### Problem
Copy from the first line below down to and including the line with "API y convenciones de request". Skip the pictures.

═══ Data extract

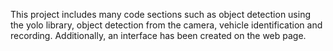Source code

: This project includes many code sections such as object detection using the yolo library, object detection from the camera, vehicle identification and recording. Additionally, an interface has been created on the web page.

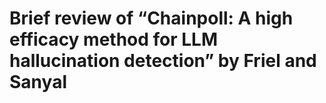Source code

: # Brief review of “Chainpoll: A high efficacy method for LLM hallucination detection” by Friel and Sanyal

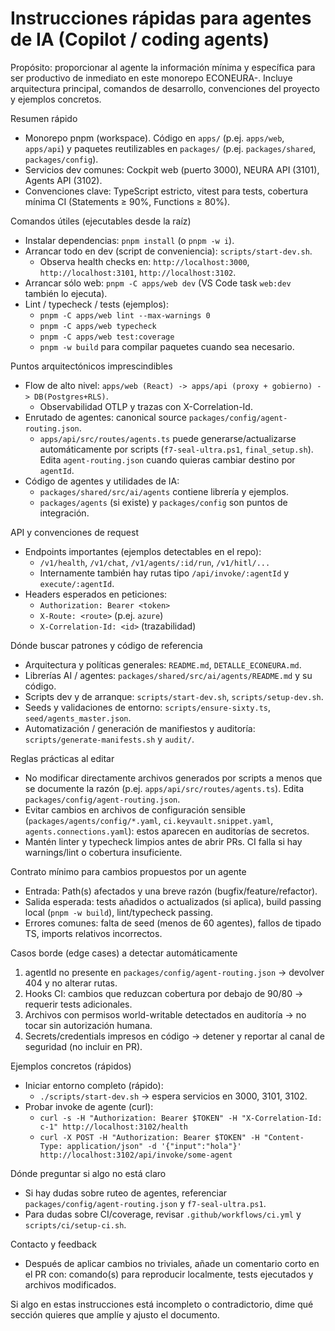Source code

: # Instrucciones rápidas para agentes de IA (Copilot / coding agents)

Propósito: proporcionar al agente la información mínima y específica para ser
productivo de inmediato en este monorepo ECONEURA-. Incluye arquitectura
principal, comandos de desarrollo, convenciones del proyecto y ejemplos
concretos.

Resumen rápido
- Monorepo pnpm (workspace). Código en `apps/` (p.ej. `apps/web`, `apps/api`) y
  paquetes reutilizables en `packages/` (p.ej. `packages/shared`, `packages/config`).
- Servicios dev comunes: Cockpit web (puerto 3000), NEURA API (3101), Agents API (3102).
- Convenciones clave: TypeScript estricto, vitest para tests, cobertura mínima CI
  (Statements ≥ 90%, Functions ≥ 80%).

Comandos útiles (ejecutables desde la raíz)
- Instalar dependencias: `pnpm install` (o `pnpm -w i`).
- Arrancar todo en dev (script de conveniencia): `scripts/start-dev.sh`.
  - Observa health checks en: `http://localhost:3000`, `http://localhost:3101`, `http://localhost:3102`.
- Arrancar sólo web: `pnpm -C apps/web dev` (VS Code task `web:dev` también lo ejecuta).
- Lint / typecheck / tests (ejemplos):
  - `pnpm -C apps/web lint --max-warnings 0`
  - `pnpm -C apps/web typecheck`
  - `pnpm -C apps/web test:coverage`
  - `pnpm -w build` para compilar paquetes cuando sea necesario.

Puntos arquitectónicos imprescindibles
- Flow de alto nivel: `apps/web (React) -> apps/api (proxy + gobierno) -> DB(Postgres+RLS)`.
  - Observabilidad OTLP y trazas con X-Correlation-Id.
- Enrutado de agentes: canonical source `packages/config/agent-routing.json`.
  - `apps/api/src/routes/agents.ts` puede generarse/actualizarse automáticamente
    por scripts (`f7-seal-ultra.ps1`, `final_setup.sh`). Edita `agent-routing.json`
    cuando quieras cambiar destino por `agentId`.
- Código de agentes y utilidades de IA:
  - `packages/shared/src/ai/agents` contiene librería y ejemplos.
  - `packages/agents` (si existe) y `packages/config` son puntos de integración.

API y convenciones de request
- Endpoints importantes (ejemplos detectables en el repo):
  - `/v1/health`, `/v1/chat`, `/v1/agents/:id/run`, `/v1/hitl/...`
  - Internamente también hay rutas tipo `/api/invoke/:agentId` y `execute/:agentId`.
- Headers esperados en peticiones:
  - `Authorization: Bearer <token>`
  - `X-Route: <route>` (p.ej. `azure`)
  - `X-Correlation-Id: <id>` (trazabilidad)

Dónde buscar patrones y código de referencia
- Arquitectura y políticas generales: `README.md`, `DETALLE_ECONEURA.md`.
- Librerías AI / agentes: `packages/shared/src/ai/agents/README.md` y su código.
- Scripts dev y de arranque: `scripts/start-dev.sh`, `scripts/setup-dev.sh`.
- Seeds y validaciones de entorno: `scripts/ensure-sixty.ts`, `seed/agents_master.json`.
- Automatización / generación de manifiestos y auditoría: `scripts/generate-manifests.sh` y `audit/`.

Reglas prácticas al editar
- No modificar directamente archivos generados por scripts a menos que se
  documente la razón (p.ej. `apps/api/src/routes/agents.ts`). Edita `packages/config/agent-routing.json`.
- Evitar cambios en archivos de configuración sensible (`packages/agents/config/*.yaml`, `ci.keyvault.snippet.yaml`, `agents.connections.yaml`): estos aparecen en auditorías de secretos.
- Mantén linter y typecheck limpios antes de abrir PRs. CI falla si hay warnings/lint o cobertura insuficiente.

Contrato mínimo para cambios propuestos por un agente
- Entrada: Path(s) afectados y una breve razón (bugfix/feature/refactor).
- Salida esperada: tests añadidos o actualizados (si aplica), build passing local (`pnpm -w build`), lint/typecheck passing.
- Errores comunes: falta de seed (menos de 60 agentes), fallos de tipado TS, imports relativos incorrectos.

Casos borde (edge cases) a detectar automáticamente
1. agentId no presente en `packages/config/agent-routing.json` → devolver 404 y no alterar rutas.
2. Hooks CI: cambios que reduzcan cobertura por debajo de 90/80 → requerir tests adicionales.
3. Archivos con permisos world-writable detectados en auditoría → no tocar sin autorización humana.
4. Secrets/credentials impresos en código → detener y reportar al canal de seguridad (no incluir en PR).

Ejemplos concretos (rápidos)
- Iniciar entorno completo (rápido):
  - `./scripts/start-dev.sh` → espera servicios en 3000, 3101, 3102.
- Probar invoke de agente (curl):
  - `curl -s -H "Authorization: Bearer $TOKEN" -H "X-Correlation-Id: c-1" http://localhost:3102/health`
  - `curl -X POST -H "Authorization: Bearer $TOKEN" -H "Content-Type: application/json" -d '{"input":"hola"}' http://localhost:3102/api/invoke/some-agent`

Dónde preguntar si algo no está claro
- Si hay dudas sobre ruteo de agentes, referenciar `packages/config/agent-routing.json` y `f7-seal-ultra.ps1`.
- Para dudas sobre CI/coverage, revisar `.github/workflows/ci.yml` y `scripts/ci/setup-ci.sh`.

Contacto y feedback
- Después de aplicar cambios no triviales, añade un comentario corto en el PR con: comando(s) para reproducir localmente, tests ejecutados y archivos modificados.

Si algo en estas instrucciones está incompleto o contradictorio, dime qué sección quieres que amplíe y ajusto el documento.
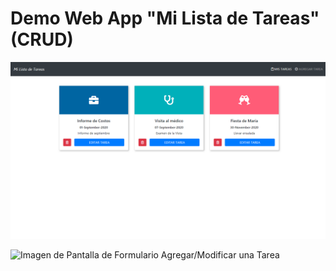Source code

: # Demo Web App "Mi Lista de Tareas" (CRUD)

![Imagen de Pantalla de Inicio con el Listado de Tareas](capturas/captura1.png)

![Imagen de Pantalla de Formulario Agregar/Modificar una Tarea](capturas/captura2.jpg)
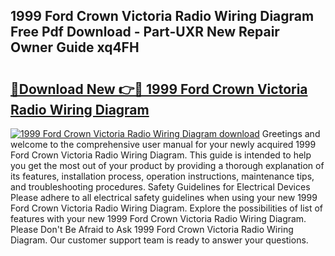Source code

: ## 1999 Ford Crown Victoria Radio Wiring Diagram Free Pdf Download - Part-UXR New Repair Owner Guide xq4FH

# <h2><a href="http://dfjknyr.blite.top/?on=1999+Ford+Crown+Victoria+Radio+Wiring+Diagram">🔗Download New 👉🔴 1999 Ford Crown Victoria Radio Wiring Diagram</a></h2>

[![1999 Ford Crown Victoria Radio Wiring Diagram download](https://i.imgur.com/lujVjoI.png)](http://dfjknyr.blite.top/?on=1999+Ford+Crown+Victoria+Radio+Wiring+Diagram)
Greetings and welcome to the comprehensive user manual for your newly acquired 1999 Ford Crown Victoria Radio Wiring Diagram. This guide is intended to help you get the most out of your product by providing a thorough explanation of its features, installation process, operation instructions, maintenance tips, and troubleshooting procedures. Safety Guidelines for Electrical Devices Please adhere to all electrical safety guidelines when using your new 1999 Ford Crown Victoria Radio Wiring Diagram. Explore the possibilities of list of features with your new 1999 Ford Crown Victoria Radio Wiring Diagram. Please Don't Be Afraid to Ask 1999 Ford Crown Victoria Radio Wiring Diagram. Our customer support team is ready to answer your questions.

══════

### Your solution
Source code

: This project includes many code sections such as object detection using the yolo library, object detection from the camera, vehicle identification and recording. Additionally, an interface has been created on the web page.

Source code

: # Brief review of “Chainpoll: A high efficacy method for LLM hallucination detection” by Friel and Sanyal

Source code

: # Instrucciones rápidas para agentes de IA (Copilot / coding agents)

Propósito: proporcionar al agente la información mínima y específica para ser
productivo de inmediato en este monorepo ECONEURA-. Incluye arquitectura
principal, comandos de desarrollo, convenciones del proyecto y ejemplos
concretos.

Resumen rápido
- Monorepo pnpm (workspace). Código en `apps/` (p.ej. `apps/web`, `apps/api`) y
  paquetes reutilizables en `packages/` (p.ej. `packages/shared`, `packages/config`).
- Servicios dev comunes: Cockpit web (puerto 3000), NEURA API (3101), Agents API (3102).
- Convenciones clave: TypeScript estricto, vitest para tests, cobertura mínima CI
  (Statements ≥ 90%, Functions ≥ 80%).

Comandos útiles (ejecutables desde la raíz)
- Instalar dependencias: `pnpm install` (o `pnpm -w i`).
- Arrancar todo en dev (script de conveniencia): `scripts/start-dev.sh`.
  - Observa health checks en: `http://localhost:3000`, `http://localhost:3101`, `http://localhost:3102`.
- Arrancar sólo web: `pnpm -C apps/web dev` (VS Code task `web:dev` también lo ejecuta).
- Lint / typecheck / tests (ejemplos):
  - `pnpm -C apps/web lint --max-warnings 0`
  - `pnpm -C apps/web typecheck`
  - `pnpm -C apps/web test:coverage`
  - `pnpm -w build` para compilar paquetes cuando sea necesario.

Puntos arquitectónicos imprescindibles
- Flow de alto nivel: `apps/web (React) -> apps/api (proxy + gobierno) -> DB(Postgres+RLS)`.
  - Observabilidad OTLP y trazas con X-Correlation-Id.
- Enrutado de agentes: canonical source `packages/config/agent-routing.json`.
  - `apps/api/src/routes/agents.ts` puede generarse/actualizarse automáticamente
    por scripts (`f7-seal-ultra.ps1`, `final_setup.sh`). Edita `agent-routing.json`
    cuando quieras cambiar destino por `agentId`.
- Código de agentes y utilidades de IA:
  - `packages/shared/src/ai/agents` contiene librería y ejemplos.
  - `packages/agents` (si existe) y `packages/config` son puntos de integración.

API y convenciones de request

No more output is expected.